An interview with Dr David Walsh
What is your role within the Institute?
“I’m the Lead for Research which means that it’s my job to encourage staff to undertake applied research that makes a real impact on the world. I develop the research strategy, support and encourage research efforts, and look to form associations with external partners.
“I believe that universities must be knowledge constructors, not just knowledge dispensers. This is what separates us from the further education sector. We can then bring this new knowledge into the classroom so that the people we teach benefit and learn something that they wouldn’t get elsewhere.
"Research and the publication of external peer-reviewed material is also vital because it’s how we test our own ideas and thinking.”
What is your professional background and experience?

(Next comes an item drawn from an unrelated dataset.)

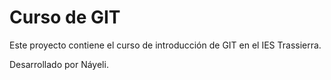 # Curso de GIT

Este proyecto contiene el curso de introducción de GIT en el IES Trassierra.

Desarrollado por Náyeli.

“Before becoming an academic, I spent over 20 years working in government departments: first as an investigator, then as a trainer of investigators, and finally, as a manager of investigation teams.
“While I was working I did some part-time teaching but I began my full-time career in lecturing at the University of Derby in 2006.”

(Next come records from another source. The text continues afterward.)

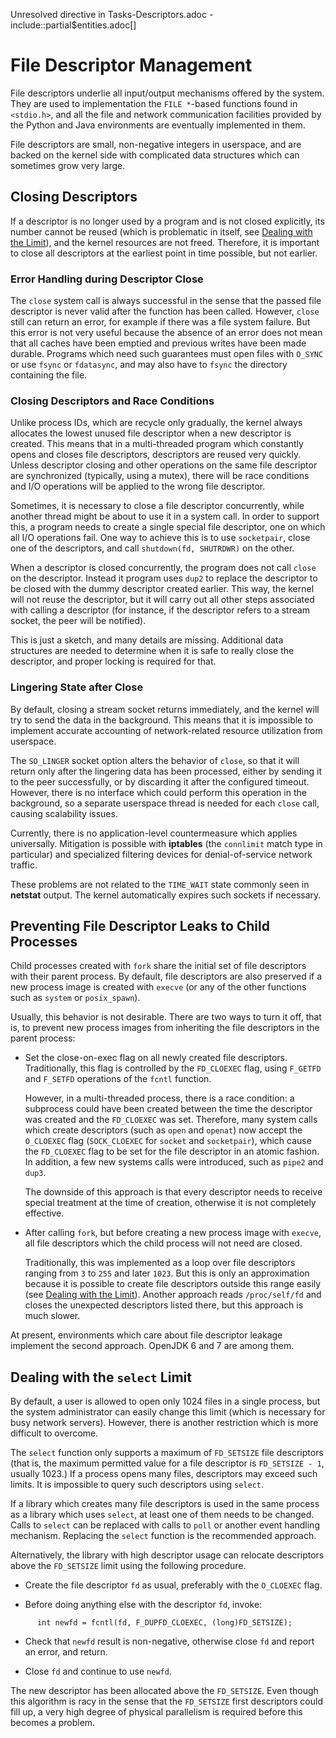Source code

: Unresolved directive in Tasks-Descriptors.adoc -
include::partial$entities.adoc\[\]

# File Descriptor Management

File descriptors underlie all input/output mechanisms offered by the
system. They are used to implementation the `FILE
*`-based functions found in `<stdio.h>`, and all the file and network
communication facilities provided by the Python and Java environments
are eventually implemented in them.

File descriptors are small, non-negative integers in userspace, and are
backed on the kernel side with complicated data structures which can
sometimes grow very large.

## Closing Descriptors

If a descriptor is no longer used by a program and is not closed
explicitly, its number cannot be reused (which is problematic in itself,
see [Dealing with the
Limit](#sect-Defensive_Coding-Tasks-Descriptors-Limit)), and the kernel
resources are not freed. Therefore, it is important to close all
descriptors at the earliest point in time possible, but not earlier.

### Error Handling during Descriptor Close

The `close` system call is always successful in the sense that the
passed file descriptor is never valid after the function has been
called. However, `close` still can return an error, for example if there
was a file system failure. But this error is not very useful because the
absence of an error does not mean that all caches have been emptied and
previous writes have been made durable. Programs which need such
guarantees must open files with `O_SYNC` or use `fsync` or `fdatasync`,
and may also have to `fsync` the directory containing the file.

### Closing Descriptors and Race Conditions

Unlike process IDs, which are recycle only gradually, the kernel always
allocates the lowest unused file descriptor when a new descriptor is
created. This means that in a multi-threaded program which constantly
opens and closes file descriptors, descriptors are reused very quickly.
Unless descriptor closing and other operations on the same file
descriptor are synchronized (typically, using a mutex), there will be
race conditions and I/O operations will be applied to the wrong file
descriptor.

Sometimes, it is necessary to close a file descriptor concurrently,
while another thread might be about to use it in a system call. In order
to support this, a program needs to create a single special file
descriptor, one on which all I/O operations fail. One way to achieve
this is to use `socketpair`, close one of the descriptors, and call
`shutdown(fd, SHUTRDWR)` on the other.

When a descriptor is closed concurrently, the program does not call
`close` on the descriptor. Instead it program uses `dup2` to replace the
descriptor to be closed with the dummy descriptor created earlier. This
way, the kernel will not reuse the descriptor, but it will carry out all
other steps associated with calling a descriptor (for instance, if the
descriptor refers to a stream socket, the peer will be notified).

This is just a sketch, and many details are missing. Additional data
structures are needed to determine when it is safe to really close the
descriptor, and proper locking is required for that.

### Lingering State after Close

By default, closing a stream socket returns immediately, and the kernel
will try to send the data in the background. This means that it is
impossible to implement accurate accounting of network-related resource
utilization from userspace.

The `SO_LINGER` socket option alters the behavior of `close`, so that it
will return only after the lingering data has been processed, either by
sending it to the peer successfully, or by discarding it after the
configured timeout. However, there is no interface which could perform
this operation in the background, so a separate userspace thread is
needed for each `close` call, causing scalability issues.

Currently, there is no application-level countermeasure which applies
universally. Mitigation is possible with **<span
class="application">iptables</span>** (the `connlimit` match type in
particular) and specialized filtering devices for denial-of-service
network traffic.

These problems are not related to the `TIME_WAIT` state commonly seen in
**<span class="application">netstat</span>** output. The kernel
automatically expires such sockets if necessary.

## Preventing File Descriptor Leaks to Child Processes

Child processes created with `fork` share the initial set of file
descriptors with their parent process. By default, file descriptors are
also preserved if a new process image is created with `execve` (or any
of the other functions such as `system` or `posix_spawn`).

Usually, this behavior is not desirable. There are two ways to turn it
off, that is, to prevent new process images from inheriting the file
descriptors in the parent process:

-   Set the close-on-exec flag on all newly created file descriptors.
    Traditionally, this flag is controlled by the `FD_CLOEXEC` flag,
    using `F_GETFD` and `F_SETFD` operations of the `fcntl` function.

    However, in a multi-threaded process, there is a race condition: a
    subprocess could have been created between the time the descriptor
    was created and the `FD_CLOEXEC` was set. Therefore, many system
    calls which create descriptors (such as `open` and `openat`) now
    accept the `O_CLOEXEC` flag (`SOCK_CLOEXEC` for `socket` and
    `socketpair`), which cause the `FD_CLOEXEC` flag to be set for the
    file descriptor in an atomic fashion. In addition, a few new systems
    calls were introduced, such as `pipe2` and `dup3`.

    The downside of this approach is that every descriptor needs to
    receive special treatment at the time of creation, otherwise it is
    not completely effective.

-   After calling `fork`, but before creating a new process image with
    `execve`, all file descriptors which the child process will not need
    are closed.

    Traditionally, this was implemented as a loop over file descriptors
    ranging from `3` to `255` and later `1023`. But this is only an
    approximation because it is possible to create file descriptors
    outside this range easily (see [Dealing with the
    Limit](#sect-Defensive_Coding-Tasks-Descriptors-Limit)). Another
    approach reads `/proc/self/fd` and closes the unexpected descriptors
    listed there, but this approach is much slower.

At present, environments which care about file descriptor leakage
implement the second approach. OpenJDK 6 and 7 are among them.

## Dealing with the `select` Limit

By default, a user is allowed to open only 1024 files in a single
process, but the system administrator can easily change this limit
(which is necessary for busy network servers). However, there is another
restriction which is more difficult to overcome.

The `select` function only supports a maximum of `FD_SETSIZE` file
descriptors (that is, the maximum permitted value for a file descriptor
is `FD_SETSIZE - 1`, usually 1023.) If a process opens many files,
descriptors may exceed such limits. It is impossible to query such
descriptors using `select`.

If a library which creates many file descriptors is used in the same
process as a library which uses `select`, at least one of them needs to
be changed. Calls to `select` can be replaced with calls to `poll` or
another event handling mechanism. Replacing the `select` function is the
recommended approach.

Alternatively, the library with high descriptor usage can relocate
descriptors above the `FD_SETSIZE` limit using the following procedure.

-   Create the file descriptor `fd` as usual, preferably with the
    `O_CLOEXEC` flag.

-   Before doing anything else with the descriptor `fd`, invoke:

<!-- -->

          int newfd = fcntl(fd, F_DUPFD_CLOEXEC, (long)FD_SETSIZE);

-   Check that `newfd` result is non-negative, otherwise close `fd` and
    report an error, and return.

-   Close `fd` and continue to use `newfd`.

The new descriptor has been allocated above the `FD_SETSIZE`. Even
though this algorithm is racy in the sense that the `FD_SETSIZE` first
descriptors could fill up, a very high degree of physical parallelism is
required before this becomes a problem.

What have been your key successes or achievements in the field of policing?
“My area of expertise is helping police and non-police investigators use new techniques to interview victims, witnesses and suspects.
"My research in this field has expanded my knowledge so I’ve been able to introduce new ideas and approaches that have improved the task of interviewing in this country and abroad.
“Through this work, I’ve helped to raise the profile of the University of Derby internationally: only last week, some academics came over from Slovenia and Indonesia to talk to me.
"I’ve also been asked to do training for the International Criminal Court in The Hague, and for the Gangmasters Licensing Authority (part of the UK Government). Last month I was in Philadelphia in the US delivering a session for their police force. Furthermore, my work has been translated into training for detectives in countries as diverse as Norway and China.”
What do you think are the greatest challenges and opportunities facing international policing today?
“The increasing pressure to ensure policing is carried out with openness, democracy and with respect for international standards of human rights will be a big challenge; not only for developing countries with relatively new police forces, but for more established countries also.
“For example, the 2008 European Court directive, which made it mandatory for suspects to see a legal representative before the police can question them, has not yet been adopted by all the nations in the European Economic Area (EEA).”
How do you think the Institute and its partners can benefit from working together?
“The Institute will bring together a range of individuals and organisations so that we can discuss these challenges in an open forum and try to develop a new era of policing.
"Through our research, we can address questions as fundamental as: ‘Do we need a police force in the UK?’ Building on our existing track record, we hope to lead the debate around policing on a national and international scale.”